• _Assignment_: Without including the images, transcribe each record precisely as it appears below.

• _Saved entries_:
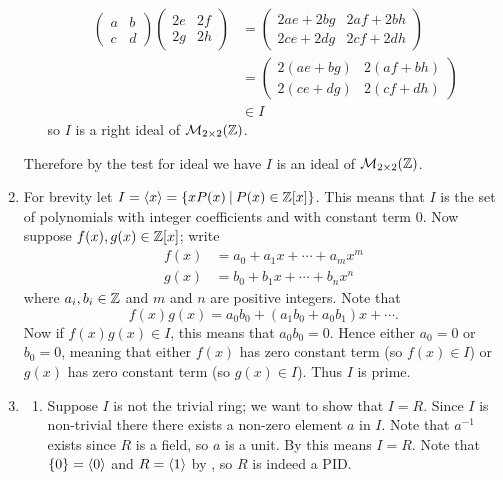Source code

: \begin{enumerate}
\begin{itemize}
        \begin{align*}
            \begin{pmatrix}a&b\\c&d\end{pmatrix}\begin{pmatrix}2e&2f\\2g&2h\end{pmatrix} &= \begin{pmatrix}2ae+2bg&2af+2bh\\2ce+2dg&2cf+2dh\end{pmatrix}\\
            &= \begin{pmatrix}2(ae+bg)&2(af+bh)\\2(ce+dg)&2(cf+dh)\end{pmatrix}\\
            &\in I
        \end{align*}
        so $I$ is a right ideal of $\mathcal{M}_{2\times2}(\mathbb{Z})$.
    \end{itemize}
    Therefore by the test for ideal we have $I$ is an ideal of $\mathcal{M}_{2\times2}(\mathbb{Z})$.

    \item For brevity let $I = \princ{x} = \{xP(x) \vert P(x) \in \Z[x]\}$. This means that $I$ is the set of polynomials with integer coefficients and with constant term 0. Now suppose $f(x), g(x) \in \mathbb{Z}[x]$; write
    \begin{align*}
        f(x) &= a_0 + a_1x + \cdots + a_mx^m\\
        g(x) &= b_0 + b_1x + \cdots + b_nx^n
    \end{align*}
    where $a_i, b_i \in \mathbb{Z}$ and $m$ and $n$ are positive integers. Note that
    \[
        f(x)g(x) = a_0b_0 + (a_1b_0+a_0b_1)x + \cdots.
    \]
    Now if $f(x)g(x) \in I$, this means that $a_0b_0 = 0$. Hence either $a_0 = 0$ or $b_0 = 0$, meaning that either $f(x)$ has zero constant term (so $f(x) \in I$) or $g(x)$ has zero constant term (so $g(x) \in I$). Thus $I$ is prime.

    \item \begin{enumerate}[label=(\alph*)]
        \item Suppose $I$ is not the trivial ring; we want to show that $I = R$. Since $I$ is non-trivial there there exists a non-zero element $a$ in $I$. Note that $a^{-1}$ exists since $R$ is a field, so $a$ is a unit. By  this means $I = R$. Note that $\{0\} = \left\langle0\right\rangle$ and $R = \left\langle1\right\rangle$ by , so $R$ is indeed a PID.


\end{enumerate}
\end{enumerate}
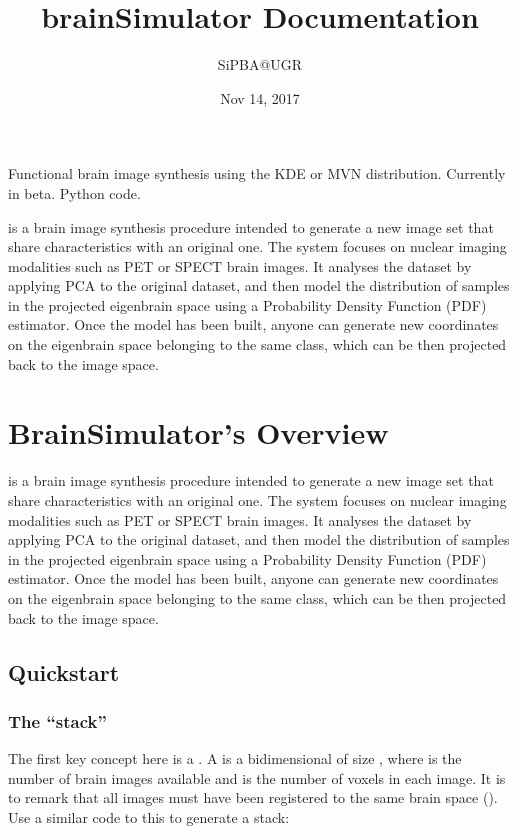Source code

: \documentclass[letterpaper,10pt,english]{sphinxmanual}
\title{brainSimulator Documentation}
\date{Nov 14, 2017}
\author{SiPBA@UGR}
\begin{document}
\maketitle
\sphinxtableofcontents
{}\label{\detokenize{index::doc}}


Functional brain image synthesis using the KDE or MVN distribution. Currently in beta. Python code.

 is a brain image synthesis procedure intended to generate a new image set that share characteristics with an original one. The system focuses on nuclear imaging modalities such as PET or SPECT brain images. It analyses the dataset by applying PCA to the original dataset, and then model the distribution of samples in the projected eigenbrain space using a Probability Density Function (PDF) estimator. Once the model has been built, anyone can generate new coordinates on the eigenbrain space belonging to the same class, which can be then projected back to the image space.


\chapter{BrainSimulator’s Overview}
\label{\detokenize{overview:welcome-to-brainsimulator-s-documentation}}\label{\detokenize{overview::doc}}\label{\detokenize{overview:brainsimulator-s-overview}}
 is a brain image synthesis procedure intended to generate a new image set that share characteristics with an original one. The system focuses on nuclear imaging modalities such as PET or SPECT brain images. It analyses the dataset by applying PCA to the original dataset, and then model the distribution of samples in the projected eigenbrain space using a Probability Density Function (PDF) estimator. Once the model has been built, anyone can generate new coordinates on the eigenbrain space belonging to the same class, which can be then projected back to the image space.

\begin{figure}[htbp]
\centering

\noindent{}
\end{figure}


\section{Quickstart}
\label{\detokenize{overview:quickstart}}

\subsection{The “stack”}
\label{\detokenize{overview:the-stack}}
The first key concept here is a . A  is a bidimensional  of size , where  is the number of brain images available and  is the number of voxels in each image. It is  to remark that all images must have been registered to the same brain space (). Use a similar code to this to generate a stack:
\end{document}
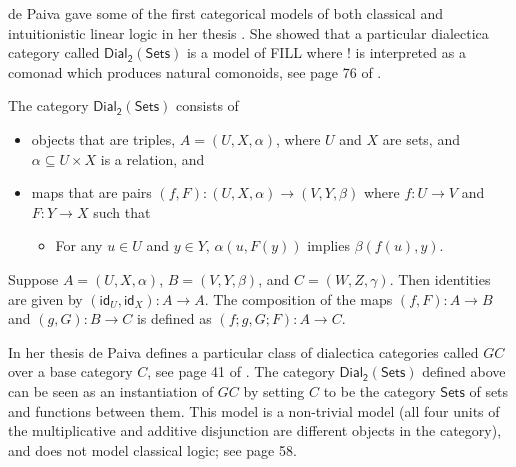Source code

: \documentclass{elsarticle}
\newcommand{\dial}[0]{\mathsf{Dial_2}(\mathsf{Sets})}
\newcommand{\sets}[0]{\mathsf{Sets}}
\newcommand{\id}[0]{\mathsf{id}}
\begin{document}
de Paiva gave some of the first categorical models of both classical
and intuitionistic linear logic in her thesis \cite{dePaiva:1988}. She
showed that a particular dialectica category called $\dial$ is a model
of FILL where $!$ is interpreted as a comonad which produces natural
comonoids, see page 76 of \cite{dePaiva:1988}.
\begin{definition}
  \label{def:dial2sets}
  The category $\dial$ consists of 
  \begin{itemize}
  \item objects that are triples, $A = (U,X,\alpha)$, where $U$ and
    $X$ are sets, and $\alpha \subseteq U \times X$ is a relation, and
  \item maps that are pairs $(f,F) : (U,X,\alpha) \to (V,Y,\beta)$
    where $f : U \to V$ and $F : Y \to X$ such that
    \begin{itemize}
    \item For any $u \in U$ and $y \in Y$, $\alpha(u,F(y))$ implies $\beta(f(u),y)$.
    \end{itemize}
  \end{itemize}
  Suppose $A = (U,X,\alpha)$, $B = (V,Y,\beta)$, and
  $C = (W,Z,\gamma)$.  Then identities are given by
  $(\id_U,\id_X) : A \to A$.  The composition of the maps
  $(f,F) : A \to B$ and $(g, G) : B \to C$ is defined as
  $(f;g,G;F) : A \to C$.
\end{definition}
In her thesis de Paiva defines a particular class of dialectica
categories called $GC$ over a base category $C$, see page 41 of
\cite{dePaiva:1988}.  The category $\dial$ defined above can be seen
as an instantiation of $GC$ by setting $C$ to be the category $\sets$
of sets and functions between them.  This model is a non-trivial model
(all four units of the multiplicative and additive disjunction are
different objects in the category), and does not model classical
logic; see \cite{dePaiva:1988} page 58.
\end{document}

• _Completed task_:
Source code

: \begin{enumerate}
\begin{itemize}
        \begin{align*}
            \begin{pmatrix}a&b\\c&d\end{pmatrix}\begin{pmatrix}2e&2f\\2g&2h\end{pmatrix} &= \begin{pmatrix}2ae+2bg&2af+2bh\\2ce+2dg&2cf+2dh\end{pmatrix}\\
            &= \begin{pmatrix}2(ae+bg)&2(af+bh)\\2(ce+dg)&2(cf+dh)\end{pmatrix}\\
            &\in I
        \end{align*}
        so $I$ is a right ideal of $\mathcal{M}_{2\times2}(\mathbb{Z})$.
    \end{itemize}
    Therefore by the test for ideal we have $I$ is an ideal of $\mathcal{M}_{2\times2}(\mathbb{Z})$.

    \item For brevity let $I = \princ{x} = \{xP(x) \vert P(x) \in \Z[x]\}$. This means that $I$ is the set of polynomials with integer coefficients and with constant term 0. Now suppose $f(x), g(x) \in \mathbb{Z}[x]$; write
    \begin{align*}
        f(x) &= a_0 + a_1x + \cdots + a_mx^m\\
        g(x) &= b_0 + b_1x + \cdots + b_nx^n
    \end{align*}
    where $a_i, b_i \in \mathbb{Z}$ and $m$ and $n$ are positive integers. Note that
    \[
        f(x)g(x) = a_0b_0 + (a_1b_0+a_0b_1)x + \cdots.
    \]
    Now if $f(x)g(x) \in I$, this means that $a_0b_0 = 0$. Hence either $a_0 = 0$ or $b_0 = 0$, meaning that either $f(x)$ has zero constant term (so $f(x) \in I$) or $g(x)$ has zero constant term (so $g(x) \in I$). Thus $I$ is prime.

    \item \begin{enumerate}[label=(\alph*)]
        \item Suppose $I$ is not the trivial ring; we want to show that $I = R$. Since $I$ is non-trivial there there exists a non-zero element $a$ in $I$. Note that $a^{-1}$ exists since $R$ is a field, so $a$ is a unit. By  this means $I = R$. Note that $\{0\} = \left\langle0\right\rangle$ and $R = \left\langle1\right\rangle$ by , so $R$ is indeed a PID.


\end{enumerate}
\end{enumerate}
Source code

: \documentclass[letterpaper,10pt,english]{sphinxmanual}
\title{brainSimulator Documentation}
\date{Nov 14, 2017}
\author{SiPBA@UGR}
\begin{document}
\maketitle
\sphinxtableofcontents
{}\label{\detokenize{index::doc}}


Functional brain image synthesis using the KDE or MVN distribution. Currently in beta. Python code.

 is a brain image synthesis procedure intended to generate a new image set that share characteristics with an original one. The system focuses on nuclear imaging modalities such as PET or SPECT brain images. It analyses the dataset by applying PCA to the original dataset, and then model the distribution of samples in the projected eigenbrain space using a Probability Density Function (PDF) estimator. Once the model has been built, anyone can generate new coordinates on the eigenbrain space belonging to the same class, which can be then projected back to the image space.


\chapter{BrainSimulator’s Overview}
\label{\detokenize{overview:welcome-to-brainsimulator-s-documentation}}\label{\detokenize{overview::doc}}\label{\detokenize{overview:brainsimulator-s-overview}}
 is a brain image synthesis procedure intended to generate a new image set that share characteristics with an original one. The system focuses on nuclear imaging modalities such as PET or SPECT brain images. It analyses the dataset by applying PCA to the original dataset, and then model the distribution of samples in the projected eigenbrain space using a Probability Density Function (PDF) estimator. Once the model has been built, anyone can generate new coordinates on the eigenbrain space belonging to the same class, which can be then projected back to the image space.

\begin{figure}[htbp]
\centering

\noindent{}
\end{figure}


\section{Quickstart}
\label{\detokenize{overview:quickstart}}

\subsection{The “stack”}
\label{\detokenize{overview:the-stack}}
The first key concept here is a . A  is a bidimensional  of size , where  is the number of brain images available and  is the number of voxels in each image. It is  to remark that all images must have been registered to the same brain space (). Use a similar code to this to generate a stack:
\end{document}
Source code

: \documentclass{elsarticle}
\newcommand{\dial}[0]{\mathsf{Dial_2}(\mathsf{Sets})}
\newcommand{\sets}[0]{\mathsf{Sets}}
\newcommand{\id}[0]{\mathsf{id}}
\begin{document}
de Paiva gave some of the first categorical models of both classical
and intuitionistic linear logic in her thesis \cite{dePaiva:1988}. She
showed that a particular dialectica category called $\dial$ is a model
of FILL where $!$ is interpreted as a comonad which produces natural
comonoids, see page 76 of \cite{dePaiva:1988}.
\begin{definition}
  \label{def:dial2sets}
  The category $\dial$ consists of 
  \begin{itemize}
  \item objects that are triples, $A = (U,X,\alpha)$, where $U$ and
    $X$ are sets, and $\alpha \subseteq U \times X$ is a relation, and
  \item maps that are pairs $(f,F) : (U,X,\alpha) \to (V,Y,\beta)$
    where $f : U \to V$ and $F : Y \to X$ such that
    \begin{itemize}
    \item For any $u \in U$ and $y \in Y$, $\alpha(u,F(y))$ implies $\beta(f(u),y)$.
    \end{itemize}
  \end{itemize}
  Suppose $A = (U,X,\alpha)$, $B = (V,Y,\beta)$, and
  $C = (W,Z,\gamma)$.  Then identities are given by
  $(\id_U,\id_X) : A \to A$.  The composition of the maps
  $(f,F) : A \to B$ and $(g, G) : B \to C$ is defined as
  $(f;g,G;F) : A \to C$.
\end{definition}
In her thesis de Paiva defines a particular class of dialectica
categories called $GC$ over a base category $C$, see page 41 of
\cite{dePaiva:1988}.  The category $\dial$ defined above can be seen
as an instantiation of $GC$ by setting $C$ to be the category $\sets$
of sets and functions between them.  This model is a non-trivial model
(all four units of the multiplicative and additive disjunction are
different objects in the category), and does not model classical
logic; see \cite{dePaiva:1988} page 58.
\end{document}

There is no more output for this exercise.